Volker B?hm wrote:1. How do you handle extensions? Example you have a gain that could be driven out of horizont by checks of your opponent. Typically you add check extensions to keep the gain inside the horizont. Will you reduced the value of your gain because the opponent can do several useless checks?
2. How do you handle search depth reductions? Will reduced searched positions get a bonus because searching less deep in "very quiet" positions?
3. For hashing the same position sould allways get the same score and return the same score down the tree even if it is reached by different moves or a different arrangement of moves. How do you handle this?
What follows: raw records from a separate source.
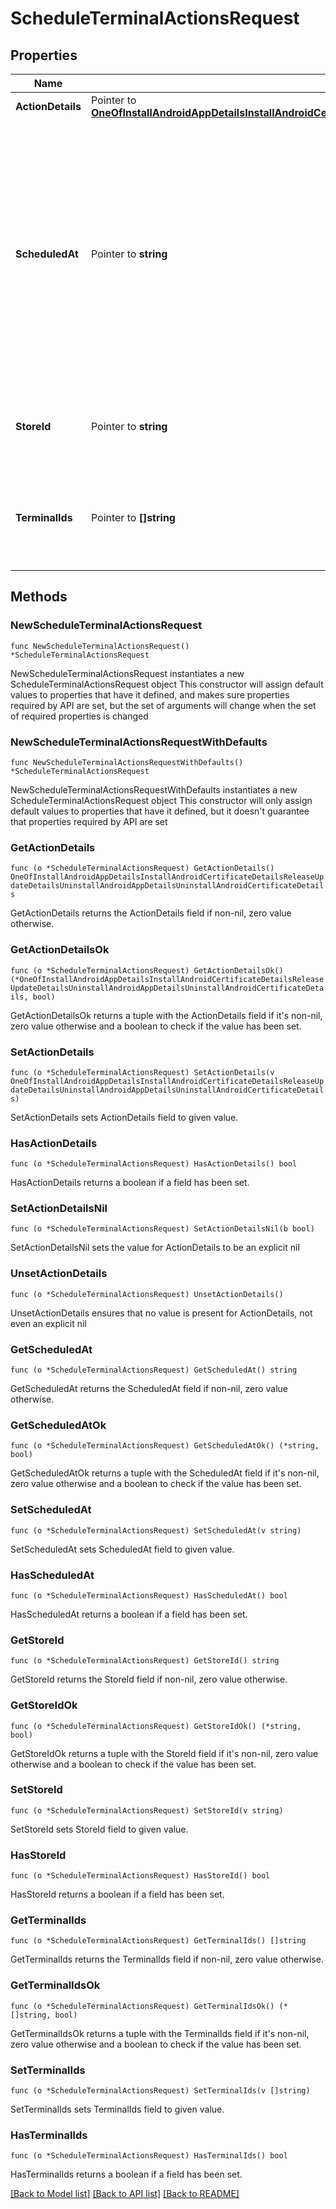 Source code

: # ScheduleTerminalActionsRequest

## Properties

Name | Type | Description | Notes
------------ | ------------- | ------------- | -------------
**ActionDetails** | Pointer to [**OneOfInstallAndroidAppDetailsInstallAndroidCertificateDetailsReleaseUpdateDetailsUninstallAndroidAppDetailsUninstallAndroidCertificateDetails**](oneOf&lt;InstallAndroidAppDetails,InstallAndroidCertificateDetails,ReleaseUpdateDetails,UninstallAndroidAppDetails,UninstallAndroidCertificateDetails&gt;.md) | Information about the action to take. | [optional] 
**ScheduledAt** | Pointer to **string** | The date and time when the action should happen.  Format: [RFC 3339](https://www.rfc-editor.org/rfc/rfc3339), but without the **Z** before the time offset. For example, **2021-11-15T12:16:21+01:00**  The action is sent with the first [maintenance call](https://docs.adyen.com/point-of-sale/automating-terminal-management/terminal-actions-api#when-actions-take-effect) after the specified date and time in the time zone of the terminal.  An empty value causes the action to be sent as soon as possible: at the next maintenance call. | [optional] 
**StoreId** | Pointer to **string** | The unique ID of the [store](https://docs.adyen.com/api-explorer/#/ManagementService/latest/get/stores). If present, all terminals in the &#x60;terminalIds&#x60; list must be assigned to this store. | [optional] 
**TerminalIds** | Pointer to **[]string** | A list of unique IDs of the terminals to apply the action to. You can extract the IDs from the [GET &#x60;/terminals&#x60;](https://docs.adyen.com/api-explorer/#/ManagementService/latest/get/terminals) response. Maximum length: 100 IDs. | [optional] 

## Methods

### NewScheduleTerminalActionsRequest

`func NewScheduleTerminalActionsRequest() *ScheduleTerminalActionsRequest`

NewScheduleTerminalActionsRequest instantiates a new ScheduleTerminalActionsRequest object
This constructor will assign default values to properties that have it defined,
and makes sure properties required by API are set, but the set of arguments
will change when the set of required properties is changed

### NewScheduleTerminalActionsRequestWithDefaults

`func NewScheduleTerminalActionsRequestWithDefaults() *ScheduleTerminalActionsRequest`

NewScheduleTerminalActionsRequestWithDefaults instantiates a new ScheduleTerminalActionsRequest object
This constructor will only assign default values to properties that have it defined,
but it doesn't guarantee that properties required by API are set

### GetActionDetails

`func (o *ScheduleTerminalActionsRequest) GetActionDetails() OneOfInstallAndroidAppDetailsInstallAndroidCertificateDetailsReleaseUpdateDetailsUninstallAndroidAppDetailsUninstallAndroidCertificateDetails`

GetActionDetails returns the ActionDetails field if non-nil, zero value otherwise.

### GetActionDetailsOk

`func (o *ScheduleTerminalActionsRequest) GetActionDetailsOk() (*OneOfInstallAndroidAppDetailsInstallAndroidCertificateDetailsReleaseUpdateDetailsUninstallAndroidAppDetailsUninstallAndroidCertificateDetails, bool)`

GetActionDetailsOk returns a tuple with the ActionDetails field if it's non-nil, zero value otherwise
and a boolean to check if the value has been set.

### SetActionDetails

`func (o *ScheduleTerminalActionsRequest) SetActionDetails(v OneOfInstallAndroidAppDetailsInstallAndroidCertificateDetailsReleaseUpdateDetailsUninstallAndroidAppDetailsUninstallAndroidCertificateDetails)`

SetActionDetails sets ActionDetails field to given value.

### HasActionDetails

`func (o *ScheduleTerminalActionsRequest) HasActionDetails() bool`

HasActionDetails returns a boolean if a field has been set.

### SetActionDetailsNil

`func (o *ScheduleTerminalActionsRequest) SetActionDetailsNil(b bool)`

 SetActionDetailsNil sets the value for ActionDetails to be an explicit nil

### UnsetActionDetails
`func (o *ScheduleTerminalActionsRequest) UnsetActionDetails()`

UnsetActionDetails ensures that no value is present for ActionDetails, not even an explicit nil
### GetScheduledAt

`func (o *ScheduleTerminalActionsRequest) GetScheduledAt() string`

GetScheduledAt returns the ScheduledAt field if non-nil, zero value otherwise.

### GetScheduledAtOk

`func (o *ScheduleTerminalActionsRequest) GetScheduledAtOk() (*string, bool)`

GetScheduledAtOk returns a tuple with the ScheduledAt field if it's non-nil, zero value otherwise
and a boolean to check if the value has been set.

### SetScheduledAt

`func (o *ScheduleTerminalActionsRequest) SetScheduledAt(v string)`

SetScheduledAt sets ScheduledAt field to given value.

### HasScheduledAt

`func (o *ScheduleTerminalActionsRequest) HasScheduledAt() bool`

HasScheduledAt returns a boolean if a field has been set.

### GetStoreId

`func (o *ScheduleTerminalActionsRequest) GetStoreId() string`

GetStoreId returns the StoreId field if non-nil, zero value otherwise.

### GetStoreIdOk

`func (o *ScheduleTerminalActionsRequest) GetStoreIdOk() (*string, bool)`

GetStoreIdOk returns a tuple with the StoreId field if it's non-nil, zero value otherwise
and a boolean to check if the value has been set.

### SetStoreId

`func (o *ScheduleTerminalActionsRequest) SetStoreId(v string)`

SetStoreId sets StoreId field to given value.

### HasStoreId

`func (o *ScheduleTerminalActionsRequest) HasStoreId() bool`

HasStoreId returns a boolean if a field has been set.

### GetTerminalIds

`func (o *ScheduleTerminalActionsRequest) GetTerminalIds() []string`

GetTerminalIds returns the TerminalIds field if non-nil, zero value otherwise.

### GetTerminalIdsOk

`func (o *ScheduleTerminalActionsRequest) GetTerminalIdsOk() (*[]string, bool)`

GetTerminalIdsOk returns a tuple with the TerminalIds field if it's non-nil, zero value otherwise
and a boolean to check if the value has been set.

### SetTerminalIds

`func (o *ScheduleTerminalActionsRequest) SetTerminalIds(v []string)`

SetTerminalIds sets TerminalIds field to given value.

### HasTerminalIds

`func (o *ScheduleTerminalActionsRequest) HasTerminalIds() bool`

HasTerminalIds returns a boolean if a field has been set.


[[Back to Model list]](../README.md#documentation-for-models) [[Back to API list]](../README.md#documentation-for-api-endpoints) [[Back to README]](../README.md)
Let me first focus on the specific questions:
1. Yes, the gain is reduced if the opponent can delay it by a number of checks. If this is justified depends on how exactly you do your extensions: do you give both the checking side and the check evasion one extra ply, or just the check evasion? If you just extend the one ply for the check evasion, each intervening check pushes the gain closer to the horizon, and thus makes it less thoroughly tested. The gain might be illusory, but its refutation might be too complicated for the QS+eval to see.
If you would extend two plies for a check, this argument fails. If you would extend three plies, it would reverse (and your search would probably explode). But even in the latter case (if it were feasible) you might argue that you only verified the gain well under the assumption that he would give the check, so depreciating the gain can never hurt: if it would be the best end-leave the opponent can prevent you from getting there by not giving the check. Giving the check only makes sense for him if some of the end-leaves in the non-extended part of the tree evaluated better.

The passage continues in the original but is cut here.